Where a line of the material contains the string "dxdt", copy that line.

DATA UNDER STUDY.
┌──
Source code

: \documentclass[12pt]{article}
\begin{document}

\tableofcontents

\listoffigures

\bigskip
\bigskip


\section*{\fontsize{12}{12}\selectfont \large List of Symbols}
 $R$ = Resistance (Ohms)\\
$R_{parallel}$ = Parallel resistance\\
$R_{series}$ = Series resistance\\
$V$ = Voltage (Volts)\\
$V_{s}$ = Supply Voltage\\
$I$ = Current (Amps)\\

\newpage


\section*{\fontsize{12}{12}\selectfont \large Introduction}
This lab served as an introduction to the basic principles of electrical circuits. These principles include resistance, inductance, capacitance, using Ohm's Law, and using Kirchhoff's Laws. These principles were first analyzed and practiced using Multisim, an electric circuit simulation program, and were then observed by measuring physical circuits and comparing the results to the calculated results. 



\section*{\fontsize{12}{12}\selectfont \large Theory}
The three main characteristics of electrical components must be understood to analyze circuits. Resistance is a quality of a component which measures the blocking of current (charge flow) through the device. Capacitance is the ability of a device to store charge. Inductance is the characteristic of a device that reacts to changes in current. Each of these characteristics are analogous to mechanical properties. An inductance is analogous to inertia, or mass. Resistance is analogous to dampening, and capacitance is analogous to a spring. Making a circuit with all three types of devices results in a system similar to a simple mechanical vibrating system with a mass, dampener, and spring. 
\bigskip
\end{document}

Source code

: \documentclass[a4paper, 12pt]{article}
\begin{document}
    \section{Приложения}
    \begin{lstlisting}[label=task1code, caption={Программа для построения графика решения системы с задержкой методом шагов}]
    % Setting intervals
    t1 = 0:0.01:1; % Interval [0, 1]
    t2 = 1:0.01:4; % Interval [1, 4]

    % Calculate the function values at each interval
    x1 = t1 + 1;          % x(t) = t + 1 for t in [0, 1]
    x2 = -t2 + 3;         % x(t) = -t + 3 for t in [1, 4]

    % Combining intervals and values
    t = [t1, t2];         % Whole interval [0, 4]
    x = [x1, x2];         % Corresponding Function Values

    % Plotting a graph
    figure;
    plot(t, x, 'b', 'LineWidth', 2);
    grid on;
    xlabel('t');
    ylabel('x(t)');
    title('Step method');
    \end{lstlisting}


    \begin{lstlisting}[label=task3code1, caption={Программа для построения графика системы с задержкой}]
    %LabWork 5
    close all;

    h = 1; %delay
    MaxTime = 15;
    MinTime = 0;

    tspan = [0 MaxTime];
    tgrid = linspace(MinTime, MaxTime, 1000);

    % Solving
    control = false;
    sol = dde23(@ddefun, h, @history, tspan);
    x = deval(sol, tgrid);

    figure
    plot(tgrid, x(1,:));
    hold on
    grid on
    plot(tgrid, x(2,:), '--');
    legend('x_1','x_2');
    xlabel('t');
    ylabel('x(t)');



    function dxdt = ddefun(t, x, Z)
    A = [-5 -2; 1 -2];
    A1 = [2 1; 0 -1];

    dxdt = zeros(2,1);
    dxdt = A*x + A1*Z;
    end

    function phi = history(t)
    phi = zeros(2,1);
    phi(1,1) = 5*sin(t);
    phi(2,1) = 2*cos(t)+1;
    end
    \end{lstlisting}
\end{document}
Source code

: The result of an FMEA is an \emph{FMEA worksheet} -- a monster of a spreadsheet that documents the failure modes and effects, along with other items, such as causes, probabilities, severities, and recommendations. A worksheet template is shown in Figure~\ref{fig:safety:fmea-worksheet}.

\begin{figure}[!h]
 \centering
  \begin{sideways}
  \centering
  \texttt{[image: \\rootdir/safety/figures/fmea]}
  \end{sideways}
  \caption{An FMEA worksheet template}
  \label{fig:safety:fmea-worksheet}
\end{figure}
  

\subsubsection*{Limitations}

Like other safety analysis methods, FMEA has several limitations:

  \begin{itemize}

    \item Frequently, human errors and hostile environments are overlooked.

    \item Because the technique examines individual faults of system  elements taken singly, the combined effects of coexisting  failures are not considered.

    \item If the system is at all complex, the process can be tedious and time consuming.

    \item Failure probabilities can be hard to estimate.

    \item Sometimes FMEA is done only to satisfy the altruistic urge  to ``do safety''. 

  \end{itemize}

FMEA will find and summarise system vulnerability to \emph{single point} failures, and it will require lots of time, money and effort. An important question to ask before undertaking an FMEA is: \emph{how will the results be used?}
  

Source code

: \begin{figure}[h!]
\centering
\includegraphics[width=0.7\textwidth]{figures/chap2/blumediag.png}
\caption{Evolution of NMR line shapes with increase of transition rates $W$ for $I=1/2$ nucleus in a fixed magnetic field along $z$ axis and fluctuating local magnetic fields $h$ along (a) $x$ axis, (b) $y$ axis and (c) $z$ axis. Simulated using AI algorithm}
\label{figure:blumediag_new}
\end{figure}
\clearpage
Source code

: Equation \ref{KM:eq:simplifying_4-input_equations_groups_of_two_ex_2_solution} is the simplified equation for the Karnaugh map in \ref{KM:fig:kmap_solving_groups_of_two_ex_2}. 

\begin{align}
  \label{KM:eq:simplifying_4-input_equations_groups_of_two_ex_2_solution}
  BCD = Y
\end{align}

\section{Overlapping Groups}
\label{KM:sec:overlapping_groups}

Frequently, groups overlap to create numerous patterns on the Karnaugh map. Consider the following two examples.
└──
TASK ANSWER.
    function dxdt = ddefun(t, x, Z)
    dxdt = zeros(2,1);
    dxdt = A*x + A1*Z;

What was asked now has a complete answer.